Sans doute influencé par la température polaire de ces derniers jours à Buenos Aires, j’ai choisi Frío (Froid) pour l’anecdote du jour. Cette version magnifique et presque orpheline a été enregistrée par Canaro et Maida il y a exactement 83 ans… Cet enregistrement parle d’un froid interne, mais il a été enregistré en hiver, comme l’a été l’année précédente Invierno (l’hiver) par les mêmes… Je vous invite à grelotter.
Un petit mot sur Joaquín Mauricio Mora (1905–1979)
Certains talents passent un peu dans l’oubli, tout comme ce magnifique tango du jour et je suis content de les rappeler à notre souvenir. Joaquín Mora est né en 1905 en Uruguay, d’une mère de ce pays et d’un père argentin. Il fit de sérieuses études musicales au point de devenir professeur de piano et il se toqua pour le bandonéon qui bien qu’aussi un instrument à touches exige une dextérité différente. Avec cet instrument qu’il apprit de façon autodidacte, il jouera dans de nombreux orchestres, par exemple avec Azucena Maizani et le Trio Irusta-Fugazot-Demare en Europe et il fut l’un des bandonéonistes de Miguel Caló.

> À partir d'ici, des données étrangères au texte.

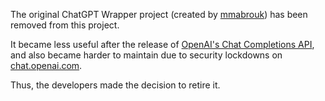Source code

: The original ChatGPT Wrapper project (created by [mmabrouk](https://github.com/mmabrouk)) has been removed from this project.

It became less useful after the release of [OpenAI's Chat Completions API](https://platform.openai.com/docs/guides/gpt/chat-completions-api), and also became harder to maintain due to security lockdowns on [chat.openai.com](https://chat.openai.com).

Thus, the developers made the decision to retire it.
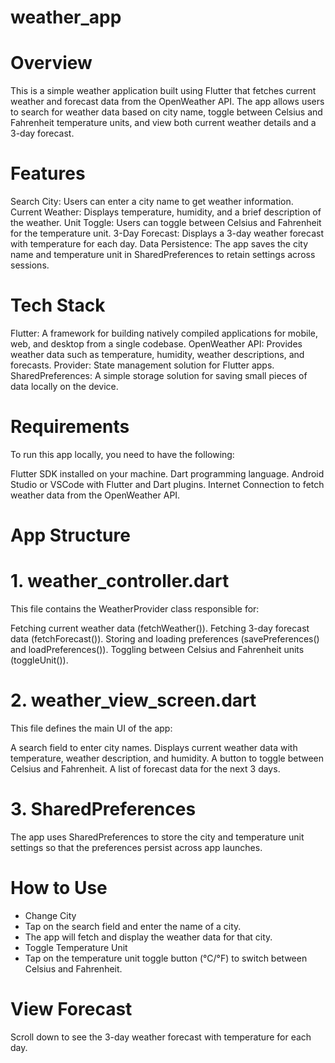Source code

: # weather_app

# Overview
This is a simple weather application built using Flutter that fetches current weather and forecast data from the OpenWeather API. The app allows users to search for weather data based on city name, toggle between Celsius and Fahrenheit temperature units, and view both current weather details and a 3-day forecast.

# Features
Search City: Users can enter a city name to get weather information.
Current Weather: Displays temperature, humidity, and a brief description of the weather.
Unit Toggle: Users can toggle between Celsius and Fahrenheit for the temperature unit.
3-Day Forecast: Displays a 3-day weather forecast with temperature for each day.
Data Persistence: The app saves the city name and temperature unit in SharedPreferences to retain settings across sessions.

# Tech Stack
Flutter: A framework for building natively compiled applications for mobile, web, and desktop from a single codebase.
OpenWeather API: Provides weather data such as temperature, humidity, weather descriptions, and forecasts.
Provider: State management solution for Flutter apps.
SharedPreferences: A simple storage solution for saving small pieces of data locally on the device.

# Requirements
To run this app locally, you need to have the following:

Flutter SDK installed on your machine.
Dart programming language.
Android Studio or VSCode with Flutter and Dart plugins.
Internet Connection to fetch weather data from the OpenWeather API.

# App Structure
# 1. weather_controller.dart
This file contains the WeatherProvider class responsible for:

Fetching current weather data (fetchWeather()).
Fetching 3-day forecast data (fetchForecast()).
Storing and loading preferences (savePreferences() and loadPreferences()).
Toggling between Celsius and Fahrenheit units (toggleUnit()).
# 2. weather_view_screen.dart
This file defines the main UI of the app:

A search field to enter city names.
Displays current weather data with temperature, weather description, and humidity.
A button to toggle between Celsius and Fahrenheit.
A list of forecast data for the next 3 days.
# 3. SharedPreferences
The app uses SharedPreferences to store the city and temperature unit settings so that the preferences persist across app launches.

# How to Use
- Change City
- Tap on the search field and enter the name of a city.
- The app will fetch and display the weather data for that city.
- Toggle Temperature Unit
- Tap on the temperature unit toggle button (°C/°F) to switch between Celsius and Fahrenheit.
# View Forecast
Scroll down to see the 3-day weather forecast with temperature for each day.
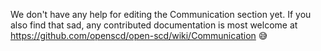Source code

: We don't have any help for editing the Communication section yet. If you also find that sad, any contributed documentation is most welcome at https://github.com/openscd/open-scd/wiki/Communication 😅 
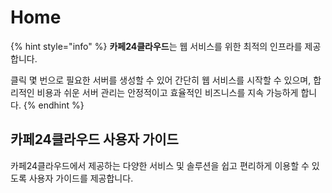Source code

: # Home

{% hint style="info" %}
**카페24클라우드**는 웹 서비스를 위한 최적의 인프라를 제공합니다.

클릭 몇 번으로 필요한 서버를 생성할 수 있어 간단히 웹 서비스를 시작할 수 있으며, 합리적인 비용과 쉬운 서버 관리는 안정적이고 효율적인 비즈니스를 지속 가능하게 합니다.
{% endhint %}



## 카페24클라우드 사용자 가이드

카페24클라우드에서 제공하는 다양한 서비스 및 솔루션을 쉽고 편리하게 이용할 수 있도록 사용자 가이드를 제공합니다.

Portraits de Joaquin Mora. En haut dans l’orchestre de Miguel Calo en 1935, en bas avec les musiciens de son orchestre en 1936. À droite, avec son orchestre en Uruguay
Il tourna également en Amérique du Sud, et joua même avec la Sonora Matancera (en 1949).
Cartes de musicien de Mora : Colombie — Managua au Nicaragua — Medellín (Colombie).

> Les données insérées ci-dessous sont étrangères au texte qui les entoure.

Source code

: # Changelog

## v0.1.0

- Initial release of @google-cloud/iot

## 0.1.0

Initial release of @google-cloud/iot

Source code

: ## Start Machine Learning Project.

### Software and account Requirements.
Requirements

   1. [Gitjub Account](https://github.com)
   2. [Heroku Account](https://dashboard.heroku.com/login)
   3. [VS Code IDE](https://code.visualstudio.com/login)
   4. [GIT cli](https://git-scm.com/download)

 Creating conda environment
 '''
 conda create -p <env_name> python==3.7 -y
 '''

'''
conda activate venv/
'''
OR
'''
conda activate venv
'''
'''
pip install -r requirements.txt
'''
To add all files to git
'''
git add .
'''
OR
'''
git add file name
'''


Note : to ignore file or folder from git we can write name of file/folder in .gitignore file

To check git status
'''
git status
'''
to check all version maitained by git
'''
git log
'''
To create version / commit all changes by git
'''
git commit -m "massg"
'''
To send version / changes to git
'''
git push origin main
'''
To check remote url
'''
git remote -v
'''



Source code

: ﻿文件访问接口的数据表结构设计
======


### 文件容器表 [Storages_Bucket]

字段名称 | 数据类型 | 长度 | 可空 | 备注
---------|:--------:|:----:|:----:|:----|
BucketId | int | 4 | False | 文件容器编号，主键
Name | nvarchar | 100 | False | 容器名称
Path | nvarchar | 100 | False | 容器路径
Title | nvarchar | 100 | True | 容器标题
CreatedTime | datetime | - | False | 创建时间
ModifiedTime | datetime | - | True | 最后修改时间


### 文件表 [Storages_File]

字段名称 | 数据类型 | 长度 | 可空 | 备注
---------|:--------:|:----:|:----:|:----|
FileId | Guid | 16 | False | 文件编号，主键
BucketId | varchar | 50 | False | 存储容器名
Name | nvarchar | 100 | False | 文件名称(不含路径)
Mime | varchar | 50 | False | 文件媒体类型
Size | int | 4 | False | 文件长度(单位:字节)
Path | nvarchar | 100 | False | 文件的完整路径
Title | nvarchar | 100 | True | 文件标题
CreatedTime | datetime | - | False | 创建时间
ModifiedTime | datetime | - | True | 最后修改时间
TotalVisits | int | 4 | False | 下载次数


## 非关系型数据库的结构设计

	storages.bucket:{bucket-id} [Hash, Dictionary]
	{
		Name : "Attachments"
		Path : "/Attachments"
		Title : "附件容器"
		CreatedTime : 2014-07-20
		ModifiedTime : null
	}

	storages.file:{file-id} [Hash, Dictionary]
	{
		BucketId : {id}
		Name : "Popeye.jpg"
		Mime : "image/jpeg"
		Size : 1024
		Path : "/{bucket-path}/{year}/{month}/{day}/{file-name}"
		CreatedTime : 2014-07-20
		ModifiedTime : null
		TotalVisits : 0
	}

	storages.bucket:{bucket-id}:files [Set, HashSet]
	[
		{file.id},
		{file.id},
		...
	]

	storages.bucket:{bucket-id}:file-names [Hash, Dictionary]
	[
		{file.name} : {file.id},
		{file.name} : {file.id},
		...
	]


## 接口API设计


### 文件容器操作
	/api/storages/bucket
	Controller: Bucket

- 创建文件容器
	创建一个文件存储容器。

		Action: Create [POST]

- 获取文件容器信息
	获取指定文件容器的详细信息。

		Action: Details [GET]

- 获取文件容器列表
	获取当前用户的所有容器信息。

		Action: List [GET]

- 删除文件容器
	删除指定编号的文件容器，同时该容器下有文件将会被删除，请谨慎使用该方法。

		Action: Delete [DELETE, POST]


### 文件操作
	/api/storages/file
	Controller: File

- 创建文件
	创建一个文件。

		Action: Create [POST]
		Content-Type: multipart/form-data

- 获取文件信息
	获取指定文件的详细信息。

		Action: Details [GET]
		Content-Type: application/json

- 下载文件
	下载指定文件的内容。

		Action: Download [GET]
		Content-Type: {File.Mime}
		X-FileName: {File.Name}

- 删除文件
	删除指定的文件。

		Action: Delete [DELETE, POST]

Un jour il perdit son bandonéon et il continua comme pianiste… Mais il fut aussi un compositeur intéressant. Parmi ses compositions, citons celles dont nous avons des enregistrements. Une bonne partie étant avec des paroles de Contursi : Al verla pasar / Como aquella princesa / Esclavo / Frío / Más allá / Sin esperanza (Vals) Tangos sans paroles de Contursi (instrumentaux ou avec d’autres paroliers) : Divina (marche puis en tango) / En las sombras / Margarita Gauthier / Si volviera Jesús / Ushuaia / Volver a vernos / Yo soy aquel muchacho
Extrait musical
Frío 1938-07-26 — Orquesta Francisco Canaro con Roberto Maida.
Le mode mineur prédominant dans cette musique donne un air de tristesse. Maida chante délicatement, mais en suivant le rythme soutenu de l’orchestre qui ne se calmera que dans les dernières secondes par un ralentissement (calendo ou même morendo).
Paroles
De vraiment très belles paroles, mais José María Contursi nous a habitué à ces textes splendides et simples.
Por qué seguir penando así Si el sol no brilla para mí, En esta noche inacabable, mi querer Se desangra lentamente por ti.
No sé si el viento llevará Mi voz, cansada de llamar, Giro la vista, angustiado De ver a mi lado Sombras, nada más.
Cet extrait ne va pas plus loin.